- [Working data]:
BEGIN
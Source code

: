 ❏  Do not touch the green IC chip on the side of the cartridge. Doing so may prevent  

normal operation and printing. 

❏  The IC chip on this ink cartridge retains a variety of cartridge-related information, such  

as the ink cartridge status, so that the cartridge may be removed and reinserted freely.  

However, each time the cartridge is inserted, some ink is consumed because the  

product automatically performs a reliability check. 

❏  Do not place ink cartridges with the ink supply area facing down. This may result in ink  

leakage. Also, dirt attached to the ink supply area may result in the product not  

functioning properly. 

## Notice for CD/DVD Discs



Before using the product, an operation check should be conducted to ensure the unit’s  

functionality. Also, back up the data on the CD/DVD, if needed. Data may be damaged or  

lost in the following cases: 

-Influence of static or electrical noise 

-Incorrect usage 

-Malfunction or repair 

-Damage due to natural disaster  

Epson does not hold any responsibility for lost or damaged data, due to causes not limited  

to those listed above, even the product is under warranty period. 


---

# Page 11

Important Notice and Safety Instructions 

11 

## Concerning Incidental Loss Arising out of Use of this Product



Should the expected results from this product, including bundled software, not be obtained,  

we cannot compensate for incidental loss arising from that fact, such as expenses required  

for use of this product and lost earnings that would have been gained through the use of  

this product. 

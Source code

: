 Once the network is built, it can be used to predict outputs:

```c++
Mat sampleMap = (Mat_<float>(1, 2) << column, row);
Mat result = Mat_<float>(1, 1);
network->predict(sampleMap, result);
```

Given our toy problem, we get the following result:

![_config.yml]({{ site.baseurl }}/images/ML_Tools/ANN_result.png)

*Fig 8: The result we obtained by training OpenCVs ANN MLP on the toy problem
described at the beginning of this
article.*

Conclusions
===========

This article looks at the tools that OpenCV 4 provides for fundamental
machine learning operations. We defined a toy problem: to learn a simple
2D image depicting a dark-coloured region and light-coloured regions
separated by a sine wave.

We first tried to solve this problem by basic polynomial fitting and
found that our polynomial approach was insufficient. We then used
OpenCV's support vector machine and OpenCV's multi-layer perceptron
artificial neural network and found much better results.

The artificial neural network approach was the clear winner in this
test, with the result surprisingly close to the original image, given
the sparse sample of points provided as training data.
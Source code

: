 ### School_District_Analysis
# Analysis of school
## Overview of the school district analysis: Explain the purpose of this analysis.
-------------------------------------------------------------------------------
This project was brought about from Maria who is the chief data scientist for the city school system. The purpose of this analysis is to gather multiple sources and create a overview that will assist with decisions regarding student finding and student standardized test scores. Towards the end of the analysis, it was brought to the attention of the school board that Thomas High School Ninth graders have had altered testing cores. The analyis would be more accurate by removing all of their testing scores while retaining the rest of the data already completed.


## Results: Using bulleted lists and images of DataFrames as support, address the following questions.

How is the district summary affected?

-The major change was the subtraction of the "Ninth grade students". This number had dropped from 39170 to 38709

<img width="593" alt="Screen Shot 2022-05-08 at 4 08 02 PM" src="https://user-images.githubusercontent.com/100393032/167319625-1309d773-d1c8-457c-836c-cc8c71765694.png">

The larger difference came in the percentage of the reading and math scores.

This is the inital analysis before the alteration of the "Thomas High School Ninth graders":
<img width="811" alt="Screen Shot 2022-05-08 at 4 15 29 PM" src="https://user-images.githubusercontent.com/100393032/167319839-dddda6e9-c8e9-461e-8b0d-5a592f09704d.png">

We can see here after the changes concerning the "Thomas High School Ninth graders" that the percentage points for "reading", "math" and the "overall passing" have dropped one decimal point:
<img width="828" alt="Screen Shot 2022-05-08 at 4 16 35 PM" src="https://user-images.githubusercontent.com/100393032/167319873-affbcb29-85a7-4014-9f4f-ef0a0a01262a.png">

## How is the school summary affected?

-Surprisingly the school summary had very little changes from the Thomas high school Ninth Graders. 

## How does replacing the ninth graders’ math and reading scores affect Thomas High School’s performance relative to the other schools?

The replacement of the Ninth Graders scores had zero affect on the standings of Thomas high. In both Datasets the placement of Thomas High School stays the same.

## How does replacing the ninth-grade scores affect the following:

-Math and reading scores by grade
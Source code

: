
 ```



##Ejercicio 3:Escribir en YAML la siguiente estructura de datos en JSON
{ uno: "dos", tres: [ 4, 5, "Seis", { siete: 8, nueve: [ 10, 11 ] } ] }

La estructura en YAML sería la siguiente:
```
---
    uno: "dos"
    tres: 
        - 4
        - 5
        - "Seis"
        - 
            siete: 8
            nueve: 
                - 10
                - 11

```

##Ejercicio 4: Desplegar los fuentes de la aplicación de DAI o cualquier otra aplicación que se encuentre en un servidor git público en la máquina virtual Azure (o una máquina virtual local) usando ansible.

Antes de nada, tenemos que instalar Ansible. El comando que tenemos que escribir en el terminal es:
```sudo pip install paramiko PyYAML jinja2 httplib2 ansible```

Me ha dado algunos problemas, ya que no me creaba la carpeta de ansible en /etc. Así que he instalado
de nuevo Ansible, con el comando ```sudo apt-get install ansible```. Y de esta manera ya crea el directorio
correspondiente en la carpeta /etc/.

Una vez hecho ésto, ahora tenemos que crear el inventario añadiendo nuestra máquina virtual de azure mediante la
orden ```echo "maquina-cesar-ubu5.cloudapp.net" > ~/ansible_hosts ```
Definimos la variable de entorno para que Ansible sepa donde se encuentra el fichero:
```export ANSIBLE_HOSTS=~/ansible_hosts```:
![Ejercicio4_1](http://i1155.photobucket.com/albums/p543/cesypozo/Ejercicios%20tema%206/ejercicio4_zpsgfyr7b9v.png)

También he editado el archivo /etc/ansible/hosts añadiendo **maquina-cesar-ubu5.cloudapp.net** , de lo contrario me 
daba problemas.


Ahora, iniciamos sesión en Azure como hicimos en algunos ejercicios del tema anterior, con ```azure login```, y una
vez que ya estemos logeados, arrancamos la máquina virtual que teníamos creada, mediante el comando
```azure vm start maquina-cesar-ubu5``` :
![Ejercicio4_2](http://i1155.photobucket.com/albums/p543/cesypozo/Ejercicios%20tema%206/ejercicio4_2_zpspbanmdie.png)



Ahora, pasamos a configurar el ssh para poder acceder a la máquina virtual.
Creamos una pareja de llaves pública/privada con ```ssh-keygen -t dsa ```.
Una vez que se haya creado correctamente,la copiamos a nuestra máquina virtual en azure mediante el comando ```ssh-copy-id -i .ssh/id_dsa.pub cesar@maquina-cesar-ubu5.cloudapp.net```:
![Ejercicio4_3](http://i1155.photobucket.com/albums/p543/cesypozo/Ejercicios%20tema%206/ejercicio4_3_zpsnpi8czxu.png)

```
END
- [Aim of the exercise]: From the entries above, return exactly the line containing "as the ink cartridge", the line containing "## Concerning Incidental", and all lines between, and nothing else.

- [Expected answer]:
as the ink cartridge status, so that the cartridge may be removed and reinserted freely.  

However, each time the cartridge is inserted, some ink is consumed because the  

product automatically performs a reliability check. 

❏  Do not place ink cartridges with the ink supply area facing down. This may result in ink  

leakage. Also, dirt attached to the ink supply area may result in the product not  

functioning properly. 

## Notice for CD/DVD Discs



Before using the product, an operation check should be conducted to ensure the unit’s  

functionality. Also, back up the data on the CD/DVD, if needed. Data may be damaged or  

lost in the following cases: 

-Influence of static or electrical noise 

-Incorrect usage 

-Malfunction or repair 

-Damage due to natural disaster  

Epson does not hold any responsibility for lost or damaged data, due to causes not limited  

to those listed above, even the product is under warranty period. 


---

# Page 11

Important Notice and Safety Instructions 

11 

## Concerning Incidental Loss Arising out of Use of this Product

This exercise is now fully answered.